To find the pH of a solution, we need to know the concentration of hydronium ions (\(H_3O^+\)) present in the solution. In this case, we are given the concentration of the acid H3BO3.
The first step is to write the balanced chemical equation for the ionization of H3BO3:
\[H3BO3 + H2O \rightleftharpoons H3O^+ + B(OH)_3\]
H3BO3 can be considered a weak acid, so it partially ionizes in water. The hydronium ion \((H_3O^+)\) is responsible for the acidity of the solution.
Given that the initial concentration of H3BO3 is 0.325 M, we can assume that the concentration of \(H_3O^+\) will be the same since it is a 1:1 ratio between the H3BO3 and \(H_3O^+\) ions.
Since pH is defined as the negative logarithm (base 10) of the concentration of hydronium ions, we can use the equation:
\[pH = -\log [H_3O^+]\]
Substituting the concentration of \(H_3O^+\), we get:
\[pH = -\log (0.325)\]
Using a calculator, we find that the pH of the solution is approximately 0.49.
This solution is considered acidic because the pH is below 7. A pH of 0.49 indicates a relatively high concentration of hydronium ions, which corresponds to an acidic solution.
To find the pH of the H3BO3 solution, we first need to understand the properties of H3BO3 and how it dissociates in water.

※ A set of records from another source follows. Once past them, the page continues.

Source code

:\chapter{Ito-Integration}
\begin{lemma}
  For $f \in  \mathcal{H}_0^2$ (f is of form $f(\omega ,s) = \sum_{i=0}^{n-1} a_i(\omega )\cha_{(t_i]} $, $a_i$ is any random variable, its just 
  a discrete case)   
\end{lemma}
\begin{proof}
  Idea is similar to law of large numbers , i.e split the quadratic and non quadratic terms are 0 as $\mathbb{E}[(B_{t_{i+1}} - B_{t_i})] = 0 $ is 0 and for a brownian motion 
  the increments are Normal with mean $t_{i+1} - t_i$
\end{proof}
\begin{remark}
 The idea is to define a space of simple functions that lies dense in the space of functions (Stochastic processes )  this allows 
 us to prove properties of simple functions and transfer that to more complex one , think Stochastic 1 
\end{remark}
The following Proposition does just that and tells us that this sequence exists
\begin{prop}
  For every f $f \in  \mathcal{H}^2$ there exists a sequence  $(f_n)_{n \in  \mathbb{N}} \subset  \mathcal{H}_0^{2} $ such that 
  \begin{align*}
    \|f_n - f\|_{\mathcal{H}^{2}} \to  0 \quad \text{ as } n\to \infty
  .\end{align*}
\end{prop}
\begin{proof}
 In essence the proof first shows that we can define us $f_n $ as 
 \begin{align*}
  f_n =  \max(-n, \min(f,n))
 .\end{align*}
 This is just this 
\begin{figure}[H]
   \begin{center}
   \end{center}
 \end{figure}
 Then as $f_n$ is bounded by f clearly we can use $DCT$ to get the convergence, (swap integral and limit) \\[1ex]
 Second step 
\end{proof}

H3BO3, also known as boric acid, is a weak acid. When it dissolves in water, it partially dissociates into ions:
H3BO3 ⇌ H+ + H2BO3-
In this dissociation, one proton (H+) is released, making H3BO3 an acid. The resulting H+ ion is what gives the solution its acidic nature.

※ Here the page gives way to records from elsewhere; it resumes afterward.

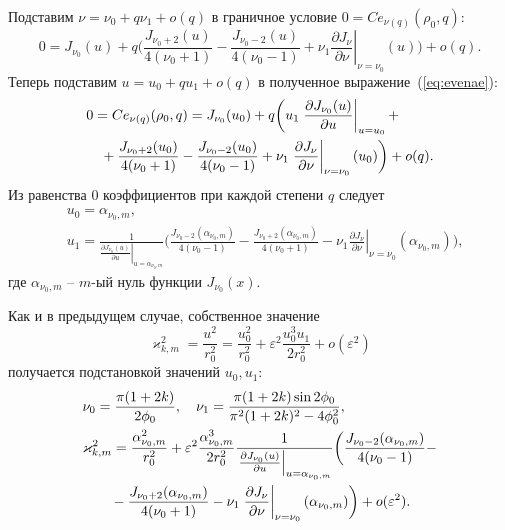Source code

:Подставим  $\nu = \nu_0 + q \nu_1 + o(q)$  в граничное условие $0 = Ce_{\nu(q)}(\rho_0, q)$:
\begin{equation}
    0 = 
    J_{\nu_0}(u) + q \biggl( 
    \frac{J_{\nu_0+2}(u)}{4(\nu_0+1)}  - \frac{J_{\nu_0-2}(u)}{4(\nu_0-1)}
    + \nu_1 \left.\frac{\partial J_\nu}{\partial \nu}\right|_{\nu=\nu_0}(u)
    \biggr) + o(q).\label{eq:evenae}
\end{equation}
Теперь подставим $u = u_0 + q u_1 + o(q)$  в полученное выражение~(\ref{eq:evenae}):
\begin{align*}
    &0 =  Ce_{\nu(q)}(\rho_0, q) = 
    J_{\nu_0}(u_0) + q \biggl( 
    u_1 \left.\frac{\partial J_{\nu_0} (u)}{\partial u}\right|_{u=u_0} +  \notag \\
  &\quad{}  + \frac{J_{\nu_0+2}(u_0)}{4(\nu_0+1)} - \frac{J_{\nu_0-2}(u_0)}{4(\nu_0-1)}    + \nu_1 \left.\frac{\partial J_\nu}{\partial \nu}\right|_{\nu=\nu_0}(u_0)
    \biggr) + o(q).
\end{align*}
Из равенства $0$ коэффициентов при каждой степени $q$ следует
\begin{align*}
&u_0 = \alpha_{\nu_0, m}, \\
&u_1 = \frac{1}{\left.\frac{\partial J_{\nu_0} (u)}{\partial u}\right|_{u=\alpha_{\nu_0, m}}} 
\biggl(
\frac{J_{\nu_0-2}(\alpha_{\nu_0, m})}{4(\nu_0-1)} - \frac{J_{\nu_0+2}(\alpha_{\nu_0, m})}{4(\nu_0+1)}
 - \nu_1 \left.\frac{\partial J_\nu}{\partial \nu}\right|_{\nu=\nu_0}(\alpha_{\nu_0, m})
\biggr),
\end{align*}
где $\alpha_{\nu_0, m}$ -- $m$-ый нуль функции $J_{\nu_0}(x)$.  

Как и в предыдущем случае, собственное значение
$$\varkappa_{k, m}^2 = \frac{u^2}{r_0^2} = \frac{u_0^2}{r_0^2} + \varepsilon^2 \frac{u_0^3 u_1}{2r_0^2} + o(\varepsilon^2)$$ получается подстановкой значений $u_0, u_1$:
\begin{align*}
&\nu_0 = \frac{\pi (1 + 2 k)}{2 \phi_0}, \quad \nu_1 = \frac{\pi (1+2k) \sin 2\phi_0}{\pi^2(1+2k)^2 - 4\phi_0^2},\\
&\varkappa_{k, m}^2 = \frac{\alpha_{\nu_0, m}^2}{r_0^2} + \varepsilon^2 \frac{\alpha_{\nu_0, m}^3}{2r_0^2} \frac{1}{\left.\frac{\partial J_{\nu_0} (u)}{\partial u}\right|_{u=\alpha_{\nu_0, m}}}\biggl(
\frac{J_{\nu_0-2}(\alpha_{\nu_0, m})}{4(\nu_0-1)} - \notag\\
&\qquad{} - \frac{J_{\nu_0+2}(\alpha_{\nu_0, m})}{4(\nu_0+1)}    - \nu_1 \left.\frac{\partial J_\nu}{\partial \nu}\right|_{\nu=\nu_0}(\alpha_{\nu_0, m})
\biggr) + o(\varepsilon^2).
\end{align*}


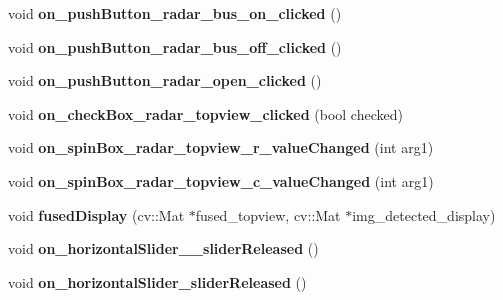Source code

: \begin{DoxyCompactItemize}
\item 
\hypertarget{class_main_window_a76a71322a2f8bc6f01f7a707cc73093e}{}void {\bfseries on\+\_\+push\+Button\+\_\+radar\+\_\+bus\+\_\+on\+\_\+clicked} ()\label{class_main_window_a76a71322a2f8bc6f01f7a707cc73093e}

\item 
\hypertarget{class_main_window_a3a75e1394b03fc2fa74f4f2fbe2f88d9}{}void {\bfseries on\+\_\+push\+Button\+\_\+radar\+\_\+bus\+\_\+off\+\_\+clicked} ()\label{class_main_window_a3a75e1394b03fc2fa74f4f2fbe2f88d9}

\item 
\hypertarget{class_main_window_a5b0bba61eff7a7257c03c85a42afb70f}{}void {\bfseries on\+\_\+push\+Button\+\_\+radar\+\_\+open\+\_\+clicked} ()\label{class_main_window_a5b0bba61eff7a7257c03c85a42afb70f}

\item 
\hypertarget{class_main_window_a13a9eb8072e61993c1ee52d1dcf6843c}{}void {\bfseries on\+\_\+check\+Box\+\_\+radar\+\_\+topview\+\_\+clicked} (bool checked)\label{class_main_window_a13a9eb8072e61993c1ee52d1dcf6843c}

\item 
\hypertarget{class_main_window_ade269ccff5b9b26d487423d31ec19adf}{}void {\bfseries on\+\_\+spin\+Box\+\_\+radar\+\_\+topview\+\_\+r\+\_\+value\+Changed} (int arg1)\label{class_main_window_ade269ccff5b9b26d487423d31ec19adf}

\item 
\hypertarget{class_main_window_a8f2714912f4335593fcc6a4cd1999dd9}{}void {\bfseries on\+\_\+spin\+Box\+\_\+radar\+\_\+topview\+\_\+c\+\_\+value\+Changed} (int arg1)\label{class_main_window_a8f2714912f4335593fcc6a4cd1999dd9}

\item 
\hypertarget{class_main_window_a5ae4659c9b00e173fe6214e10c76e925}{}void {\bfseries fused\+Display} (cv\+::\+Mat $\ast$fused\+\_\+topview, cv\+::\+Mat $\ast$img\+\_\+detected\+\_\+display)\label{class_main_window_a5ae4659c9b00e173fe6214e10c76e925}

\item 
\hypertarget{class_main_window_a5363260e5ea8d86839f8ce9bd8f82cf1}{}void {\bfseries on\+\_\+horizontal\+Slider\+\_\+\_\+slider\+Released} ()\label{class_main_window_a5363260e5ea8d86839f8ce9bd8f82cf1}

\item 
\hypertarget{class_main_window_aee38d2cc3c3f234bb29c7b586eaaab71}{}void {\bfseries on\+\_\+horizontal\+Slider\+\_\+slider\+Released} ()\label{class_main_window_aee38d2cc3c3f234bb29c7b586eaaab71}


\end{DoxyCompactItemize}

To find the pH of the solution, we can use the equation:
pH = -log[H+]
where [H+] represents the concentration of hydrogen ions in moles per liter.

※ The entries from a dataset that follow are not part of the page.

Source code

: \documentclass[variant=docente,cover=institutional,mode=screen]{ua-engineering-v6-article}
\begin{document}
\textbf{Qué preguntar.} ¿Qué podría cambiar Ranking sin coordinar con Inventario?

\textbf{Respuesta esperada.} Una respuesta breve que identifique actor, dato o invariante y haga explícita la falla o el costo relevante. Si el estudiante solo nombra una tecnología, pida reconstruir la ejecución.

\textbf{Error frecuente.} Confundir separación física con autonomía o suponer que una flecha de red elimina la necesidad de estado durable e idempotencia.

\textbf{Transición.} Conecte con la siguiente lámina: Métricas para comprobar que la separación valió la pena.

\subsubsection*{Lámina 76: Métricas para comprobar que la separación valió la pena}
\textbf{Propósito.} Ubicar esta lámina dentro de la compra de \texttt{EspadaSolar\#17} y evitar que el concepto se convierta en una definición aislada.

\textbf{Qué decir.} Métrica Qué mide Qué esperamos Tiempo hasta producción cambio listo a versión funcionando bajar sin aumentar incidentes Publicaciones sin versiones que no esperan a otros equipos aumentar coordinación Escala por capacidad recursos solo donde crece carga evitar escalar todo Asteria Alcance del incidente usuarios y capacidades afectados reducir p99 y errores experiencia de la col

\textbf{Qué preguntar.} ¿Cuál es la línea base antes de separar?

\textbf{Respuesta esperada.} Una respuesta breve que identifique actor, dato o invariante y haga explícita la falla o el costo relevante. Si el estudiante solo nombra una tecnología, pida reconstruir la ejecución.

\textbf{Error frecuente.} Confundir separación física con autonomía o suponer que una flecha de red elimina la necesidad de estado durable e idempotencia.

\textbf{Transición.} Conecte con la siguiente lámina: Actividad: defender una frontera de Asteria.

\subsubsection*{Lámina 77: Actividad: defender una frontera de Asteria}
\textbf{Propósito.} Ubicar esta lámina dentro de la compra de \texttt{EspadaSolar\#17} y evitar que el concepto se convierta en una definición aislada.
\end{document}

To calculate the concentration of H+ ions, we need to know the dissociation constant of H3BO3 and the equilibrium concentrations of the acid and its conjugate base (H2BO3-). The K a expression for the dissociation of H3BO3 can be written as:
[H+][H2BO3-] / [H3BO3] = K a
The acid dissociation constant (K a) for boric acid is 5.8 × 10^-10 mol/L.
Now, let's solve for the equilibrium concentrations:
We have a 0.325 M H3BO3 solution.
Given that H3BO3 is a weak acid, we can assume that x (the change in concentration) is negligible compared to the initial concentration of H3BO3. As a result, we can set up the following equilibrium expression:
[x][x] / [0.325] ≈ 5.8 × 10^-10
Since we're neglecting x compared to 0.325, the concentration of H2BO3- can be considered roughly equal to x. Substituting this approximation, we get:
(x^2) / 0.325 ≈ 5.8 × 10^-10
Simplifying further, we solve for x:
x^2 ≈ 0.325 × (5.8 × 10^-10)
x^2 ≈ 1.885 × 10^-10
x ≈ √(1.885 × 10^-10)
x ≈ 4.344 × 10^-6 mol/L
So, the concentration of [H+] ions in the solution is approximately 4.344 × 10^-6 mol/L.
Now, let's find the pH using the equation pH = -log[H+]:
pH = -log(4.344 × 10^-6)
pH ≈ 5.363
Therefore, the pH of the 0.325 M H3BO3 solution is approximately 5.363.
The solution is considered acidic because the pH value is less than 7. In general, any solution with a pH below 7 is considered acidic. In this case, boric acid partially ionizes, releasing H+ ions into the solution, which increases the concentration of H+ and lowers the pH, thus making it acidic.